Consumers will tend to adopt an “ignorance is bliss” mentality when exchanging their sensitive information for services. Increased efficiency in processing power and storage makes possible the rise of machine learning and the beginnings of artificial intelligence. What once seemed like pure science fiction—self-driving cars, intelligent homes, an entire world of information in the palm of your hand—becomes a factor in the digital efficiencies integrated throughout our everyday analog lives. Our smart devices track our every move, eavesdrop on our conversations, and offer helpful suggestions (and targeted ads). While gaining every convenience, are we also losing every semblance of privacy?
In this golden age of “Surveillance Capitalism,” the momentum of technological and economic opportunity comes at the expense of positive and lasting social impact. While we do not necessarily feel doomed to accept our AI overlords, it’s clear that the current state of the information economy is both unhealthy and unsustainable. We hope that organizations closest to development will modify their approach to harvesting consumer information. We hope they adopt ethical approaches to data usage into how they build their products. But really, we don’t know if they will and probably won’t know if they do. Sound familiar? It should.
Consumers were once part of an anonymous mass market where brands worked with advertisers to place adverts in publications, on billboards, or within the allotted time frames of early TV. It was simple, easy to understand, fairly transparent, if not a wee bit alcohol fueled. With possibly the exception of the final point, this world is long gone (except in reruns of Mad Men).
As tech giants like Google and Facebook run up against growing public outrage and consumer fatigue at the loss of personal privacy, the reminder of their outcry at the intelligence community leaks just a few years back is a testament to their hypocrisy. Still, what we’ve built cannot be unbuilt. Our habits, prioritizations, insecurities, urges—our digital identities that can easily reveal the facets and subtleties of our lives—have been distributed across databases and flung across the web.
Getting back on track will require a new way of thinking about our privacy and, in this, ethics has a part to play. Not only are these ethics-driven solutions achievable, they may support an unrealized revenue opportunity in the market.
Informing technology decisions through an ethical lens begins with consensus. Consensus is key to determining the parameters for ethical data usage. The boundaries between makers, agents, and users have blurred in the digital age, resulting in the beginnings of a new body of ethics adapted to managing data.

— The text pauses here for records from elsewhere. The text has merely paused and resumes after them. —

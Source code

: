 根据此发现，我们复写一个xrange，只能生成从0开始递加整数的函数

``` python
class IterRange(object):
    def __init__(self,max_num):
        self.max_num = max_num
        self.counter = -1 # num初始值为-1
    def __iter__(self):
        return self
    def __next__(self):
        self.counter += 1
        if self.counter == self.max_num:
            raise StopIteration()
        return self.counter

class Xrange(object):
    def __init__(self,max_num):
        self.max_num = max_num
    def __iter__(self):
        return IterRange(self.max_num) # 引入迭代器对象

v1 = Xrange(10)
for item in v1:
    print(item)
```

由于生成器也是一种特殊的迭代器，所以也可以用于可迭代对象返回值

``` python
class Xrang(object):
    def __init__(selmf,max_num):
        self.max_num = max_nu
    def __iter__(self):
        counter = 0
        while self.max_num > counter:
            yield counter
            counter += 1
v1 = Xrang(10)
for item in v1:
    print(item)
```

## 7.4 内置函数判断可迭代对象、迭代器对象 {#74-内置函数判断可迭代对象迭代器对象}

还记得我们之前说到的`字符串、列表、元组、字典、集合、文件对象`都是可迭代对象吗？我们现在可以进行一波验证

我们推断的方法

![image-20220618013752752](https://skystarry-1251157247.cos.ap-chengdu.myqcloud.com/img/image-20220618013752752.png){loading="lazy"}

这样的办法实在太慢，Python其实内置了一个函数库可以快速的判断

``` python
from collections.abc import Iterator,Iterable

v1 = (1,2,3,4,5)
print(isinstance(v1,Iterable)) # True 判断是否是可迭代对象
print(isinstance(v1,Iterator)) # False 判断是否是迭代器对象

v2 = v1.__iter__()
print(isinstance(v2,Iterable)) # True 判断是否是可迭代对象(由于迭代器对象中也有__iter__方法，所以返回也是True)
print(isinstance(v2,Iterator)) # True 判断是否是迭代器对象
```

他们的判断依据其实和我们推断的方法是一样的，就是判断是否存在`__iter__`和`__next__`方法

Viewing the information economy through the lens of big data comes with the understanding that constructed, actionable data will only continue to proliferate beyond traditional electronic environments, while the systems through which it flows will become more integrated, self-learning, and focused on optimizing for scale and speed. Consequently, big data is reducing the distance between the average individual and control of their data.
Enabling a solution that juggles interoperability, capability, and functionality with control, management, and consumer consent is no easy task. However, solutions that look to effectively re-establish a healthy data relationship between consumers and the business community can capture an unrealized opportunity in the market.
Like much of the innovations that spawned the internet, the solutions may not be centralized and may be simply the sum of numerous building blocks. So far, emerging ideas like self-sovereign identity and “Personal Agent” technology fall into that category.
With the additional application of blockchain, under this paradigm, trust is shifted from corporations to an incorruptible network under which individuals have control over how and what parts of their identities can be used in exchange for access to services.
Of course, the critical element will be adoption. In order for self-sovereign identity, or really any form of digital personal agent to gain momentum, buy-in is needed from every element across the value chain: consumer, organization, and government. Achieving this will require educating each stakeholder on the importance of data ethics.
Although it is true that we study ethical principles, we are not taught how to apply these principles nor how to think about ethical implications in the design and development of new technological projects and solutions. In such a world, a product or feature stays offline until the team has a resolution to ethical dilemmas—a sort of Hippocratic Oath for upholding ethical practice.
The impact of “Surveillance Capitalism” and this new data economy will be tremendous, but the outlook for the future is still up in the air. Personally, I think that if we continue down this course—an unregulated, poorly designed variation of surveillance capitalism—we stand to reap the consequences of a pretty inhumane, prescribed reality. But I’m still optimistic. If we take advantage of the brilliant people and institutions that the digital economy has empowered and train them, and the rest of us, to develop, use, and care for a suite of ethics-driven, nuanced, solutions-oriented products, we could easily wind up the benefactors.
Many people are already working on inventions that seek to upend the now-established relationship of data for profit. The primary belief behind this type of work is an ethical one that says it is wrong for large, powerful forces to profit from the personal data of individuals.
While the merits of this last statement could and should be argued extensively, using ethics-driven solutions we can change how we treat data, we can build products differently, and we can advocate for a more equitable exchange of value. In doing so, we can imagine a future where technology puts people first. I think it’s what Vonnegut would have wanted.